Guidance modelbeoordeling voor Nederland

07-11-2017 10:40
Guidance modelbeoordeling voor Nederland, de Nederlandse kustwateren en
de Noordzee, gebaseerd op de HIRLAM run van 06 UTC en de overige
genoemde modellen en gidsen met bijbehorende runtijd.

Geldig tot woensdag 08 november 2017 24.00 locale tijd

Opgesteld op dinsdag 07 november 2017 om 10.35 uur

MODELLENBEOORDELING.
SYNOPTISCHE SITUATIE:
Het aandachtsgebied bevindt zich in een zadelgebied. Een complex
lagedrukgebied in de gebieden nabij IJsland en Groenland verplaatst zich
geleidelijk naar de Noorse Zee. Bijbehorend koufront ligt boven de
Britse Eilanden en beweegt oostwaarts. Boven het westen van de FIR vindt
frontolyse plaats, doordat in de hoogtetrog waar het koufront ingebed
ligt, een aparte kern van lagedruk afsnoert die vervolgens zuidwaarts
beweegt. Een tweede frontaal systeem trekt eveneens oostwaarts vanaf de
Atlantische Oceaan. Het warmtefront hiervan ligt donderdagochtend boven
het westen van de FIR. Een derde front bevindt zich ten zuidoosten van
ons land en is door het hogedrukgebied waar het in ligt zwak, maar ten
zuidoosten ervan zijn de dauwpunten iets hoger. Dit front komt van het
zuidoosten uit dichterbij en loopt morgen op het eerste koufront in.

MODELBEOORDELING:
In de oostelijke provincies komt op een aantal plaatsen mist voor. Deels
is deze eerder ontstaan in de nacht, maar een ander deel wordt van
Duitsland uit aangevoerd. De modellen geven allen een signaal, maar de
ruimtelijke verdeling van de mist is groter. Hierdoor zijn vooral
Harmonie en Hirlam te koud om 10 UTC. De evolutie die berekend wordt kan
niet 1-op-1 overgenomen worden.

AANDACHTSPUNTEN.
WIND:
Boven het noordwesten van de FIR 6 Bft, maar die gaat de komende periode
alleen maar afnemen.
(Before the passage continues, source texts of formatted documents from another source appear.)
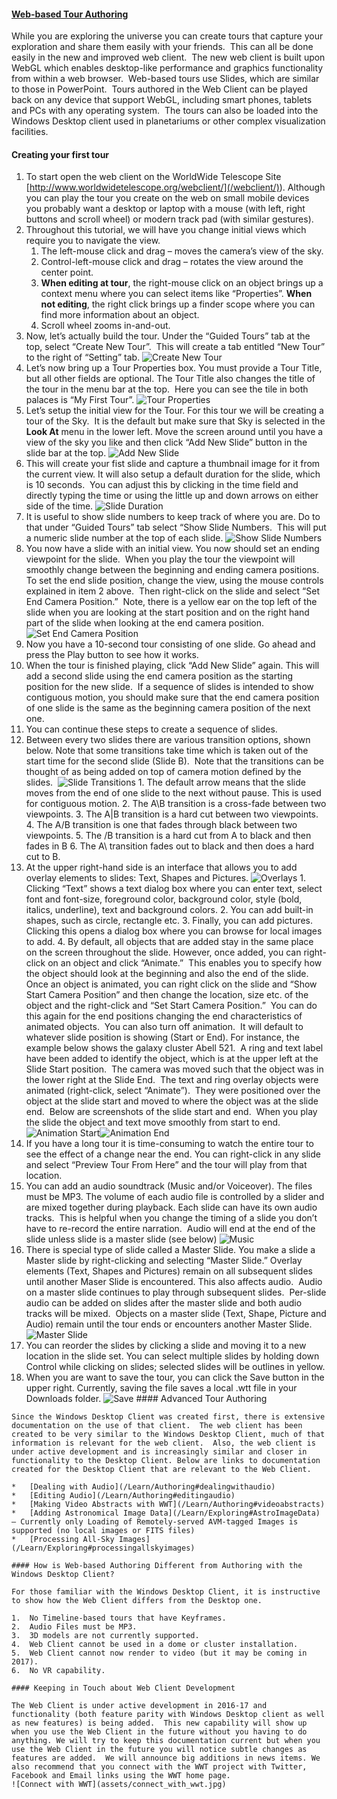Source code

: #### [Web-based Tour Authoring](#webauthoring)

While you are exploring the universe you can create tours that capture your exploration and share them easily with your friends.  This can all be done easily in the new and improved web client.  The new web client is built upon WebGL which enables desktop-like performance and graphics functionality from within a web browser.  Web-based tours use Slides, which are similar to those in PowerPoint.  Tours authored in the Web Client can be played back on any device that support WebGL, including smart phones, tablets and PCs with any operating system.  The tours can also be loaded into the Windows Desktop client used in planetariums or other complex visualization facilities.

#### Creating your first tour

1.  To start open the web client on the WorldWide Telescope Site [http://www.worldwidetelescope.org/webclient/](/webclient/)). Although you can play the tour you create on the web on small mobile devices you probably want a desktop or laptop with a mouse (with left, right buttons and scroll wheel) or modern track pad (with similar gestures).
2.  Throughout this tutorial, we will have you change initial views which require you to navigate the view.
    1.  The left-mouse click and drag – moves the camera’s view of the sky.
    2.  Control-left-mouse click and drag – rotates the view around the center point.
    3.  **When editing at tour**, the right-mouse click on an object brings up a context menu where you can select items like “Properties”. **When not editing**, the right click brings up a finder scope where you can find more information about an object.
    4.  Scroll wheel zooms in-and-out.
3.  Now, let’s actually build the tour. Under the “Guided Tours” tab at the top, select “Create New Tour”.  This will create a tab entitled “New Tour” to the right of “Setting” tab.
    ![Create New Tour](assets/create_new_tour.jpg)
4.  Let’s now bring up a Tour Properties box. You must provide a Tour Title, but all other fields are optional. The Tour Title also changes the title of the tour in the menu bar at the top.  Here you can see the tile in both palaces is “My First Tour”.
    ![Tour Properties](assets/tour_properties.jpg)
5.  Let’s setup the initial view for the Tour. For this tour we will be creating a tour of the Sky.  It is the default but make sure that Sky is selected in the **Look At** menu in the lower left. Move the screen around until you have a view of the sky you like and then click “Add New Slide” button in the slide bar at the top.
    ![Add New Slide](assets/add_new_slide.jpg)
6.  This will create your fist slide and capture a thumbnail image for it from the current view. It will also setup a default duration for the slide, which is 10 seconds.  You can adjust this by clicking in the time field and directly typing the time or using the little up and down arrows on either side of the time.
    ![Slide Duration](assets/slide_duration.jpg)
7.  It is useful to show slide numbers to keep track of where you are. Do to that under “Guided Tours” tab select “Show Slide Numbers.  This will put a numeric slide number at the top of each slide.
    ![Show Slide Numbers](assets/show_slide_numbers.jpg)
8.  You now have a slide with an initial view. You now should set an ending viewpoint for the slide.  When you play the tour the viewpoint will smoothly change between the beginning and ending camera positions.  To set the end slide position, change the view, using the mouse controls explained in item 2 above.  Then right-click on the slide and select “Set End Camera Position.”  Note, there is a yellow ear on the top left of the slide when you are looking at the start position and on the right hand part of the slide when looking at the end camera position.
    ![Set End Camera Position](assets/set_end_camera_position.jpg)
9.  Now you have a 10-second tour consisting of one slide. Go ahead and press the Play button to see how it works.
10.  When the tour is finished playing, click “Add New Slide” again. This will add a second slide using the end camera position as the starting position for the new slide.  If a sequence of slides is intended to show contiguous motion, you should make sure that the end camera position of one slide is the same as the beginning camera position of the next one.
11.  You can continue these steps to create a sequence of slides.
12.  Between every two slides there are various transition options, shown below. Note that some transitions take time which is taken out of the start time for the second slide (Slide B).  Note that the transitions can be thought of as being added on top of camera motion defined by the slides. 
    ![Slide Transitions](assets/slide_transitions.jpg)
    1.  The default arrow means that the slide moves from the end of one slide to the next without pause. This is used for contiguous motion.
    2.  The A\B transition is a cross-fade between two viewpoints.
    3.  The A|B transition is a hard cut between two viewpoints.
    4.  The A\/B transition is one that fades through black between two viewpoints.
    5.  The /B transition is a hard cut from A to black and then fades in B
    6.  The A\ transition fades out to black and then does a hard cut to B.
13.  At the upper right-hand side is an interface that allows you to add overlay elements to slides: Text, Shapes and Pictures.
    ![Overlays](assets/overlays.jpg)
    1.  Clicking “Text” shows a text dialog box where you can enter text, select font and font-size, foreground color, background color, style (bold, italics, underline), text and background colors.
    2.  You can add built-in shapes, such as circle, rectangle etc.
    3.  Finally, you can add pictures. Clicking this opens a dialog box where you can browse for local images to add.
    4.  By default, all objects that are added stay in the same place on the screen throughout the slide. However, once added, you can right-click on an object and click “Animate.”  This enables you to specify how the object should look at the beginning and also the end of the slide. Once an object is animated, you can right click on the slide and “Show Start Camera Position” and then change the location, size etc. of the object and the right-click and “Set Start Camera Position.”  You can do this again for the end positions changing the end characteristics of animated objects.  You can also turn off animation.  It will default to whatever slide position is showing (Start or End). For instance, the example below shows the galaxy cluster Abell 521.  A ring and text label have been added to identify the object, which is at the upper left at the Slide Start position.  The camera was moved such that the object was in the lower right at the Slide End.  The text and ring overlay objects were animated (right-click, select “Animate”).  They were positioned over the object at the slide start and moved to where the object was at the slide end.  Below are screenshots of the slide start and end.  When you play the slide the object and text move smoothly from start to end.
        ![Animation Start](assets/animation_start.jpg)![Animation End](assets/animation_end.jpg)
14.  If you have a long tour it is time-consuming to watch the entire tour to see the effect of a change near the end. You can right-click in any slide and select “Preview Tour From Here” and the tour will play from that location.
15.  You can add an audio soundtrack (Music and/or Voiceover). The files must be MP3\. The volume of each audio file is controlled by a slider and are mixed together during playback. Each slide can have its own audio tracks.  This is helpful when you change the timing of a slide you don’t have to re-record the entire narration.  Audio will end at the end of the slide unless slide is a master slide (see below)
    ![Music](assets/music.jpg)
16.  There is special type of slide called a Master Slide. You make a slide a Master slide by right-clicking and selecting “Master Slide.” Overlay elements (Text, Shapes and Pictures) remain on all subsequent slides until another Maser Slide is encountered. This also affects audio.  Audio on a master slide continues to play through subsequent slides.  Per-slide audio can be added on slides after the master slide and both audio tracks will be mixed.  Objects on a master slide (Text, Shape, Picture and Audio) remain until the tour ends or encounters another Master Slide.
    ![Master Slide](assets/master_slide.jpg)
17.  You can reorder the slides by clicking a slide and moving it to a new location in the slide set. You can select multiple slides by holding down Control while clicking on slides; selected slides will be outlines in yellow.
18.  When you are want to save the tour, you can click the Save button in the upper right. Currently, saving the file saves a local .wtt file in your Downloads folder.
    ![Save](assets/save.jpg)
    #### Advanced Tour Authoring

    Since the Windows Desktop Client was created first, there is extensive documentation on the use of that client.  The web client has been created to be very similar to the Windows Desktop Client, much of that information is relevant for the web client.  Also, the web client is under active development and is increasingly similar and closer in functionality to the Desktop Client. Below are links to documentation created for the Desktop Client that are relevant to the Web Client.

    *   [Dealing with Audio](/Learn/Authoring#dealingwithaudio)
    *   [Editing Audio](/Learn/Authoring#editingaudio)
    *   [Making Video Abstracts with WWT](/Learn/Authoring#videoabstracts)
    *   [Adding Astronomical Image Data](/Learn/Exploring#AstroImageData) – Currently only Loading of Remotely-served AVM-tagged Images is supported (no local images or FITS files)
    *   [Processing All-Sky Images](/Learn/Exploring#processingallskyimages)

    #### How is Web-based Authoring Different from Authoring with the Windows Desktop Client?

    For those familiar with the Windows Desktop Client, it is instructive to show how the Web Client differs from the Desktop one.

    1.  No Timeline-based tours that have Keyframes.
    2.  Audio Files must be MP3.
    3.  3D models are not currently supported.
    4.  Web Client cannot be used in a dome or cluster installation.
    5.  Web Client cannot now render to video (but it may be coming in 2017).
    6.  No VR capability.

    #### Keeping in Touch about Web Client Development

    The Web Client is under active development in 2016-17 and functionality (both feature parity with Windows Desktop client as well as new features) is being added.  This new capability will show up when you use the Web Client in the future without you having to do anything. We will try to keep this documentation current but when you use the Web Client in the future you will notice subtle changes as features are added.  We will announce big additions in news items. We also recommend that you connect with the WWT project with Twitter, Facebook and Email links using the WWT home page.  
    ![Connect with WWT](assets/connect_with_wwt.jpg)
Noorden van de Noordzee eerst nog 7 Bft, dan
tijdelijk afnemend. In de loop van woensdagavond daar 8 Bft.

BEWOLKING:
Nabij het eerste koufront Sc, mogelijk lokaal St. Van Duitsland uit ook
kans op St door optrekkende mist. Later wordt de kans daarop alleen maar
groter als het zwakke front van het zuidoosten uit het land binnenkomt,
tezamen met vochtigere luchtmassa's. Ergens tussen deze twee fronten in
zullen opklaringen aanwezig zijn en de kans hierop is komende nacht het
grootst in het westen van het land. Bij het warmtefront is Sc/As
aanwezig, al suggereert Hirlam voor het concessiegebied van de FIR ook
lokaal St.

NEERSLAG:
Nabij het koufront van van tijd tot tijd regen. Veel lijkt dit niet voor
te stellen. In de progtemps boven zee zijn voortdurend drogere lagen
aanwezig waarin de neerslag verdampt tijdens het vallen. Alleen in het
uiterste noordwesten (EHDV) en westen zien de profielen er vochtig
genoeg uit in een voldoende diepe (stabiele) laag om regen te kunnen
produceren. Het warmtefront van het zuidoosten uit levert niet alleen
een duidelijke toename van stabiel gelaagde bewolking, de bewolking zou
zelfs dik genoeg kunnen zijn om regen te produceren. Dat doen de
modellen dan ook, met name in de zuidelijke helft van het land.
Opglijding zorgt ervoor dat door turbulente menging nabij het frontvlak
de neerslag kan activeren. Nabij het laatstgenoemde warmtefront kan
eveneens regen vallen, maar die valt uit een relatief hoge basis
waardoor de hoeveelheden niet groot zullen zijn.

ZICHT:
In het oosten van het land mist, lokaal dicht. De zichten lopen hier
slechts heel langzaam op. Tussen het koufront uit het westen en het
zwakke front vanuit het zuidoosten zullen komende nacht opklaringen
aanwezig zijn waarin opnieuw mistbanken tot ontwikkeling komen. De meest
waarschijnlijke locatie hiervan is het westen. De sterkste signalen
hiervoor zien we ook terug in de modellen en het EPS.

TEMPERATUUR:
Modellen veelal te koud door bewolking/mist die er niet zit. Komende
nacht laagste Tn in het zuidwesten en westen, vanwege opklaringen. Dan
wederom temperaturen net onder het vriespunt.